Module probe_runners

Module probe_runners 

Source
Expand description

Per-kind probe runners (RFC-0007 §3.1). Each runner consumes a ProbeDecl + returns a RunnerOutcome. Uniform strict-mode semantics: any runtime error → ProbeStatus::Fail with a failure_reason string. Per RFC-0007 §6 there is no Unknown or “swallowed error” class.

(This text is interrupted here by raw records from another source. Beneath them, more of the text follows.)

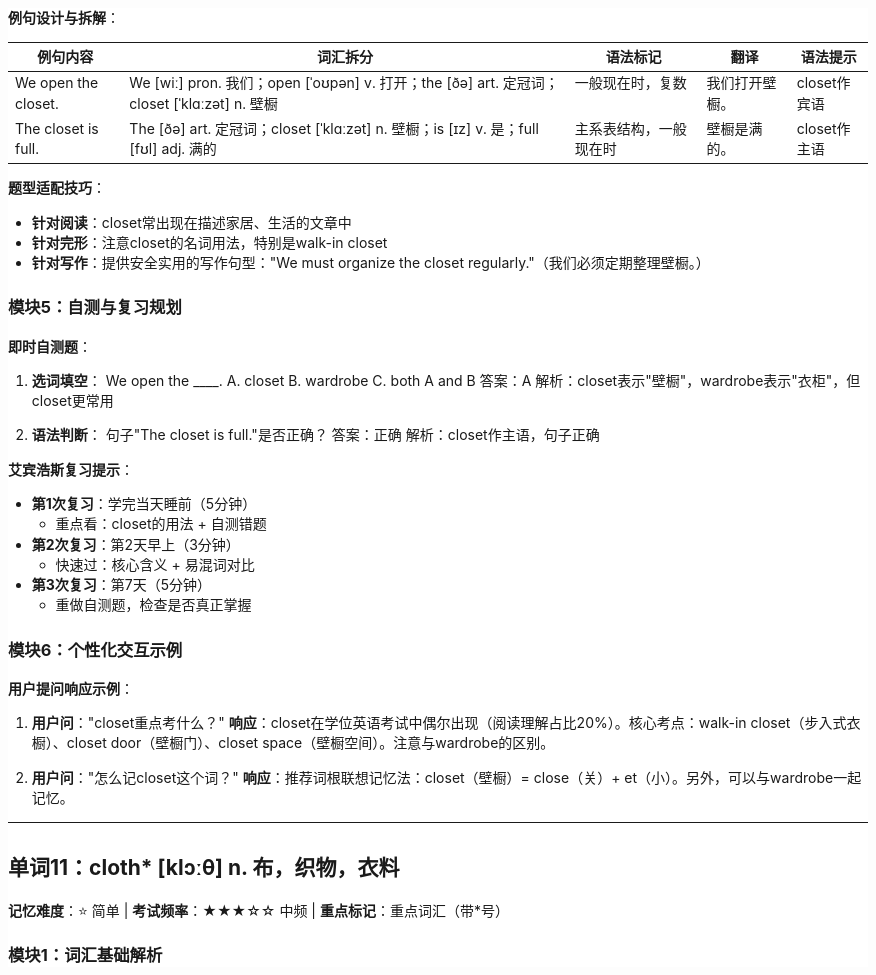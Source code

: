 **例句设计与拆解**：

| 例句内容 | 词汇拆分 | 语法标记 | 翻译 | 语法提示 |
|---------|---------|---------|------|----------|
| We open the closet. | We [wiː] pron. 我们；open [ˈoʊpən] v. 打开；the [ðə] art. 定冠词；closet [ˈklɑːzət] n. 壁橱 | 一般现在时，复数 | 我们打开壁橱。 | closet作宾语 |
| The closet is full. | The [ðə] art. 定冠词；closet [ˈklɑːzət] n. 壁橱；is [ɪz] v. 是；full [fʊl] adj. 满的 | 主系表结构，一般现在时 | 壁橱是满的。 | closet作主语 |

**题型适配技巧**：
- **针对阅读**：closet常出现在描述家居、生活的文章中
- **针对完形**：注意closet的名词用法，特别是walk-in closet
- **针对写作**：提供安全实用的写作句型："We must organize the closet regularly."（我们必须定期整理壁橱。）

### 模块5：自测与复习规划

**即时自测题**：

1. **选词填空**：
   We open the ____.
   A. closet  B. wardrobe  C. both A and B
   答案：A
   解析：closet表示"壁橱"，wardrobe表示"衣柜"，但closet更常用

2. **语法判断**：
   句子"The closet is full."是否正确？
   答案：正确
   解析：closet作主语，句子正确

**艾宾浩斯复习提示**：
- **第1次复习**：学完当天睡前（5分钟）
  - 重点看：closet的用法 + 自测错题
- **第2次复习**：第2天早上（3分钟）
  - 快速过：核心含义 + 易混词对比
- **第3次复习**：第7天（5分钟）
  - 重做自测题，检查是否真正掌握

### 模块6：个性化交互示例

**用户提问响应示例**：

1. **用户问**："closet重点考什么？"
   **响应**：closet在学位英语考试中偶尔出现（阅读理解占比20%）。核心考点：walk-in closet（步入式衣橱）、closet door（壁橱门）、closet space（壁橱空间）。注意与wardrobe的区别。

2. **用户问**："怎么记closet这个词？"
   **响应**：推荐词根联想记忆法：closet（壁橱）= close（关）+ et（小）。另外，可以与wardrobe一起记忆。

---

## 单词11：cloth* [klɔːθ] n. 布，织物，衣料

**记忆难度**：⭐ 简单 | **考试频率**：★★★☆☆ 中频 | **重点标记**：重点词汇（带*号）

### 模块1：词汇基础解析
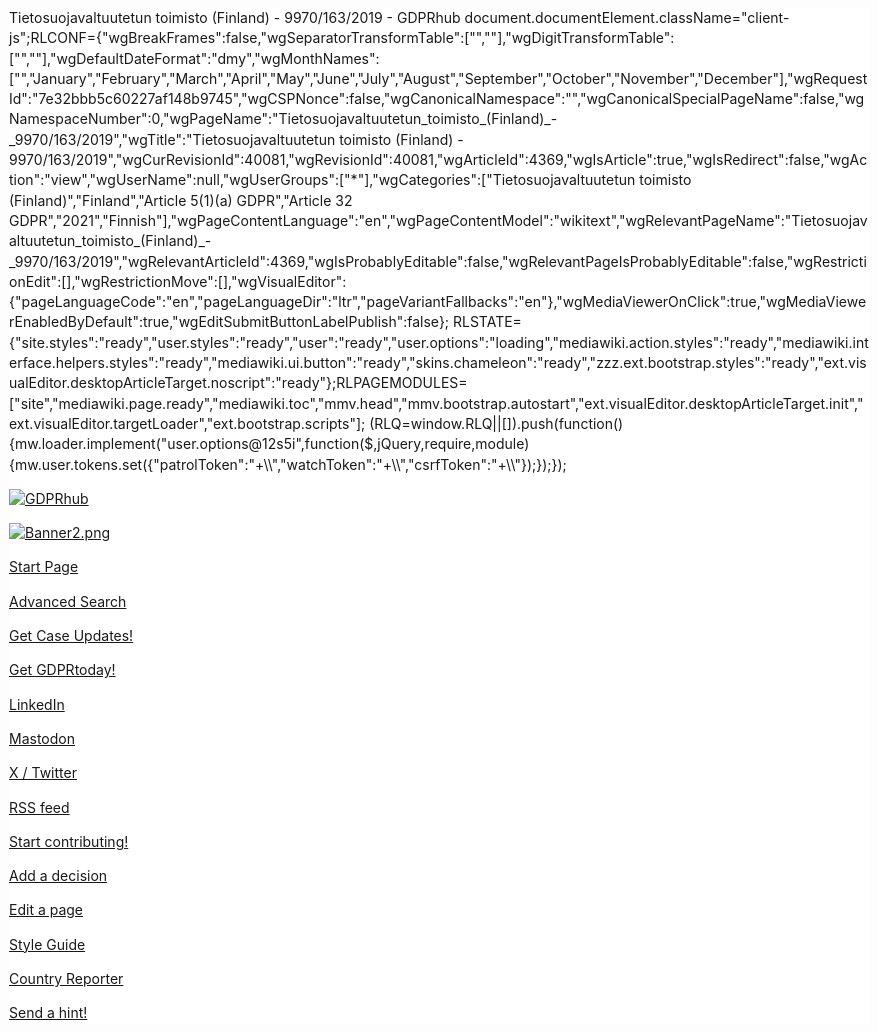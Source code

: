  Tietosuojavaltuutetun toimisto (Finland) - 9970/163/2019 - GDPRhub document.documentElement.className="client-js";RLCONF={"wgBreakFrames":false,"wgSeparatorTransformTable":\["",""\],"wgDigitTransformTable":\["",""\],"wgDefaultDateFormat":"dmy","wgMonthNames":\["","January","February","March","April","May","June","July","August","September","October","November","December"\],"wgRequestId":"7e32bbb5c60227af148b9745","wgCSPNonce":false,"wgCanonicalNamespace":"","wgCanonicalSpecialPageName":false,"wgNamespaceNumber":0,"wgPageName":"Tietosuojavaltuutetun\_toimisto\_(Finland)\_-\_9970/163/2019","wgTitle":"Tietosuojavaltuutetun toimisto (Finland) - 9970/163/2019","wgCurRevisionId":40081,"wgRevisionId":40081,"wgArticleId":4369,"wgIsArticle":true,"wgIsRedirect":false,"wgAction":"view","wgUserName":null,"wgUserGroups":\["\*"\],"wgCategories":\["Tietosuojavaltuutetun toimisto (Finland)","Finland","Article 5(1)(a) GDPR","Article 32 GDPR","2021","Finnish"\],"wgPageContentLanguage":"en","wgPageContentModel":"wikitext","wgRelevantPageName":"Tietosuojavaltuutetun\_toimisto\_(Finland)\_-\_9970/163/2019","wgRelevantArticleId":4369,"wgIsProbablyEditable":false,"wgRelevantPageIsProbablyEditable":false,"wgRestrictionEdit":\[\],"wgRestrictionMove":\[\],"wgVisualEditor":{"pageLanguageCode":"en","pageLanguageDir":"ltr","pageVariantFallbacks":"en"},"wgMediaViewerOnClick":true,"wgMediaViewerEnabledByDefault":true,"wgEditSubmitButtonLabelPublish":false}; RLSTATE={"site.styles":"ready","user.styles":"ready","user":"ready","user.options":"loading","mediawiki.action.styles":"ready","mediawiki.interface.helpers.styles":"ready","mediawiki.ui.button":"ready","skins.chameleon":"ready","zzz.ext.bootstrap.styles":"ready","ext.visualEditor.desktopArticleTarget.noscript":"ready"};RLPAGEMODULES=\["site","mediawiki.page.ready","mediawiki.toc","mmv.head","mmv.bootstrap.autostart","ext.visualEditor.desktopArticleTarget.init","ext.visualEditor.targetLoader","ext.bootstrap.scripts"\]; (RLQ=window.RLQ||\[\]).push(function(){mw.loader.implement("user.options@12s5i",function($,jQuery,require,module){mw.user.tokens.set({"patrolToken":"+\\\\","watchToken":"+\\\\","csrfToken":"+\\\\"});});});                    

[![GDPRhub](/images/gdprhub_v5_150.png)](/index.php?title=Welcome_to_GDPRhub "Visit the main page")

[![Banner2.png](/images/5/57/Banner2.png)](https://gdprhub.eu/index.php?title=GDPRtoday)

[Start Page](/index.php?title=Welcome_to_GDPRhub)

[Advanced Search](/index.php?title=Advanced_Search)

[Get Case Updates!](#)

[Get GDPRtoday!](/index.php?title=GDPRtoday)

[LinkedIn](https://www.linkedin.com/showcase/gdprhub)

[Mastodon](https://mastodon.social/@GDPRhub)

[X / Twitter](https://www.twitter.com/GDPRhub)

[RSS feed](https://gdprhub.eu/index.php?title=Special:NewPages&feed=atom&hideredirs=1&limit=10&render=1)

[Start contributing!](#)

[Add a decision](/index.php?title=How_to_add_a_new_decision)

[Edit a page](/index.php?title=How_to_edit_a_page_on_GDPRhub)

[Style Guide](/index.php?title=GDPRhub_style_guide)

[Country Reporter](https://gdprmgmt.noyb.eu/become_country_reporter)

[Send a hint!](mailto:GDPRhub@noyb.eu?subject=GDPRhub%20-%20hint&body=Thank%20you%20for%20sending%20us%20a%20hint!%0A%0AIf%20you%20want%20to%20send%20us%20details%20about%20a%20case%20that%20is%20not%20on%20GDPRhub%20yet%2C%20please%20fill%20out%20the%20form%20below!%0AIf%20you%20want%20to%20send%20us%20any%20other%20information%2C%20just%20delete%20this%20text.%0A%0A%3D%3D%3D%20General%20Details%20%3D%3D%3D%0A%0ALink%20to%20the%20decision%20\(attach%20document%20if%20not%20public\)%3A%0ADPA%2FCourt%3A%0ACountry%3A%0ADate%3A%0A%0A%3D%3D%3D%20Factual%20Summary%20in%20English%20%3D%3D%3D%0A%0A-%3E%20What%20happened%20in%20this%20case%3F%0A%0A%3D%3D%3D%20Summary%20of%20the%20Dispute%20in%20English%20%3D%3D%3D%0A%0A-%3E%20What%20was%20the%20core%20dispute%20about%3F%0A%0A%3D%3D%3D%20Summary%20of%20the%20Holding%20in%20English%20%3D%3D%3D%0A%0A-%3E%20What%20is%20the%20core%20take%20away%20from%20the%20decision%3F%0A%0A%0AThank%20you%20for%20your%20support!%0Anoyb.eu%20team)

Runners are pure (modulo I/O and the system clock) — they don’t emit events; the probe worker handles event emission + state tracking. Each runner is Send + 'static so it can be tokio::spawn’d.

Modules§

evidence
Evidence probe runner (RFC-0007 §3.1 + §7). READ-ONLY consumer of the local collector unit’s signed evidence file.
exec
Exec probe runner (RFC-0007 §3.1). Pass iff exit code 0 within timeoutSecs wallclock. Argv runs as the agent’s user; declare absolute paths to avoid PATH surprises.
http
HTTP probe runner (RFC-0007 §3.1). GET <url> with timeoutSecs wallclock budget; Pass iff response status matches expectStatus. Error classes that count as Fail (RFC-0007 §6 uniform strict mode):
tcp
TCP probe runner (RFC-0007 §3.1). Pass iff connect_timeout_secs TCP connect succeeds against host:port. host defaults to 127.0.0.1 if absent.

Structs§

ControlOverrideDecl
Single entry in controlOverrides / controls (RFC-0007 §3.4 per-control granularity). mode is the effective mode for the control; reason is operator-facing audit rationale, surfaced in event_log + dashboards.
ProbeDecl
On-disk probe declaration. Loaded from /etc/nixfleet/agent/health-checks.json (rendered from lib/mk-fleet.nix:effectiveHealthChecks by _agent.nix).
RunnerOutcome
Output of one runner invocation.

Constants§

FAILURE_REASON_MAX_LEN
LOADBEARING: per-failure cap on failure_reason string length keeps the wire body bounded. Without truncation, runners can emit arbitrarily long stderr / response bodies that inflate the outbound queue’s JSON payloads and event-log row sizes. Runners pass their failure-reason strings through truncate_reason before constructing a RunnerOutcome::Fail.
MIN_INTERVAL_SECS
LOADBEARING: floor on probe interval guards against a misconfigured 0/1-second probe DOSing the host. Operator-declared intervalSeconds values below this are rounded up at the worker layer (crate::runtime::workers::probe::spawn clamps via interval_seconds.max(MIN_INTERVAL_SECS)). A weaker .max(1) floor would still let a 1-second HTTP probe issue 60 reqs/min against an operator-unintended backend.

Functions§

default_connect_timeout_secs 🔒
default_evidence_path 🔒
default_expect_status 🔒
default_interval_seconds 🔒
default_timeout_secs 🔒
run
Dispatch on decl.kind. Unknown kinds fail closed.
truncate_reason
Truncate to FAILURE_REASON_MAX_LEN chars; appends "...[truncated]" when truncation fires. UTF-8 safe: bumps end back to the prior char boundary if a multibyte sequence would be split.